### The problem
Repeat every record exactly, omitting the pictures.
+---+
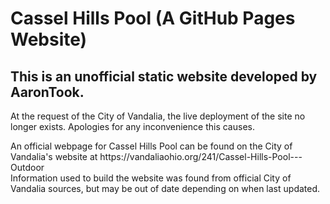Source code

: # Cassel Hills Pool (A GitHub Pages Website)

<h2>This is an unofficial static website developed by AaronTook.</h2>
<p>At the request of the City of Vandalia, the live deployment of the site no longer exists. Apologies for any inconvenience this causes.</p>


<p>An official webpage for Cassel Hills Pool can be found on the City of Vandalia's website at https://vandaliaohio.org/241/Cassel-Hills-Pool---Outdoor
<br>Information used to build the website was found from official City of Vandalia sources, but may be out of date depending on when last updated.</p>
+---+
### Your solution
Source code

: # Cassel Hills Pool (A GitHub Pages Website)

<h2>This is an unofficial static website developed by AaronTook.</h2>
<p>At the request of the City of Vandalia, the live deployment of the site no longer exists. Apologies for any inconvenience this causes.</p>


<p>An official webpage for Cassel Hills Pool can be found on the City of Vandalia's website at https://vandaliaohio.org/241/Cassel-Hills-Pool---Outdoor
<br>Information used to build the website was found from official City of Vandalia sources, but may be out of date depending on when last updated.</p>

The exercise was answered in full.